We have fitted Equation 1 to the temperature profiles in Figure 2, where A = 4.17 K s−1 and B = 0.36 s−1 for HAuNSs and A = 12.26 K s−1 and B = 0.56 s−1 for pSi/HAuNSs. The rate of heat generations was three times as high for pSi/HAuNSs as for free HAuNSs. We had anticipated that both HAuNSs and pSi/HAuNSs would have similar heat loss rates, since the only difference was the inclusion of pSi in the nanoassembly. Interestingly, the heat dissipation rate was also higher for the pSi/HAuNSs nanoassembly. Thus, the model in Equation 1 that was validated for colloidal gold could not explain the pSi/HAuNSs temperature increase curve using the same heat-loss rates. This suggests that the thermal equilibrium of pSi/HAuNSs is defined by different thermal properties of the system.
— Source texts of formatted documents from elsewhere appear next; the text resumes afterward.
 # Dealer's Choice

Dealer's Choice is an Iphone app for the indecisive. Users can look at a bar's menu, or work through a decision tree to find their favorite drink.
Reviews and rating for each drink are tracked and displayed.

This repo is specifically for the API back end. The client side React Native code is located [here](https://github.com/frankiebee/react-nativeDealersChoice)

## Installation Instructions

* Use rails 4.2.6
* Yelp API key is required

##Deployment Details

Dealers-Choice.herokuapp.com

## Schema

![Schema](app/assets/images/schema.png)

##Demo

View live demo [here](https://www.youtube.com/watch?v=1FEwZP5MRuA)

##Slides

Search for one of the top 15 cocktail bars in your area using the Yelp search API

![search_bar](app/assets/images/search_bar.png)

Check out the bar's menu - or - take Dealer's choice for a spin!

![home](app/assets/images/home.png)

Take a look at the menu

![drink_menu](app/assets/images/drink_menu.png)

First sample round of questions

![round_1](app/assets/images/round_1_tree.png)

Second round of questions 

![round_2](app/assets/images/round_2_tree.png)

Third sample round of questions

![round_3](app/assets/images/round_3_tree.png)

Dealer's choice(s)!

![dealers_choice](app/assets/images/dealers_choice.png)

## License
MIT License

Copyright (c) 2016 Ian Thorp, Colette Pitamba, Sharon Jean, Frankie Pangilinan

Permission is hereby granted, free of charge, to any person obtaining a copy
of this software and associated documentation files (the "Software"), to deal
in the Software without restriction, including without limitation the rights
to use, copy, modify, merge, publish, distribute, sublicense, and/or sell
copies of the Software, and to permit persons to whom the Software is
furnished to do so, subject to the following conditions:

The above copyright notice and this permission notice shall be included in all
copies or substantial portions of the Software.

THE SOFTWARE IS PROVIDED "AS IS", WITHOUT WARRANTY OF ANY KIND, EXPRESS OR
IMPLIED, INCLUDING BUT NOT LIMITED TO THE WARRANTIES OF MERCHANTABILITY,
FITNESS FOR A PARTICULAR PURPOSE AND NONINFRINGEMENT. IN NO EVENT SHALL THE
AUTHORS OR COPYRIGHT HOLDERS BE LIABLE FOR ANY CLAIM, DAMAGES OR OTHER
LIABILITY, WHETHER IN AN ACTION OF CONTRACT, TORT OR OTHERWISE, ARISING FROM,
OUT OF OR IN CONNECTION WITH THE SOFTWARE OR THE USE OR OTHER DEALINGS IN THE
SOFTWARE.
The clear difference between HAuNSs and pSi/HAuNSs was the distribution of the AuNPs, which is summarized in Figure 5. Based on the amount of HAuNSs and pSi used in this study, we concluded that the average gold interparticle distance in colloidal HAuNSs was 1.7 μm, and free pSi particles were separated by 11 μm. In the pSi/HAuNSs nanoassembly, however, HAuNSs were fixed within pSi with a domain of less than 1 μm (Figure 1). It has been reported that surface plasmons penetrate dielectric media up to hundreds of nanometers away from metal surface39, 40 and that the specific orientation of HAuNSs can transfer energy over hundreds of nanometers.41 Thus, HAuNS particles within the nanoassembly should become electromagnetically coupled mostly through dipole–dipole interactions42 and can function as waveguide-like structures that increase energy transfer and heat production, as illustrated in Figure 5. To support our finding, increased heat production in HAuNS structures through varying the angle of an incident photon beam has already been observed.43 Furthermore, bringing HAuNSs closer to clusters can cause a red shift of the surface-polaron resonance44 that could be larger than 100 nm.40 The peak around 950 nm found in pSi/HAuNSs, which was not observed in free HAuNSs suspension, indicates a red shift of 200 nm. The increased wavelength in the NIR region could be used for deeper penetration into tissues, where HAuNSs are arranged in a collective nanoscale structure. Potentially, an enhanced heating effect can also be supplemented by scattering, which increases the light path.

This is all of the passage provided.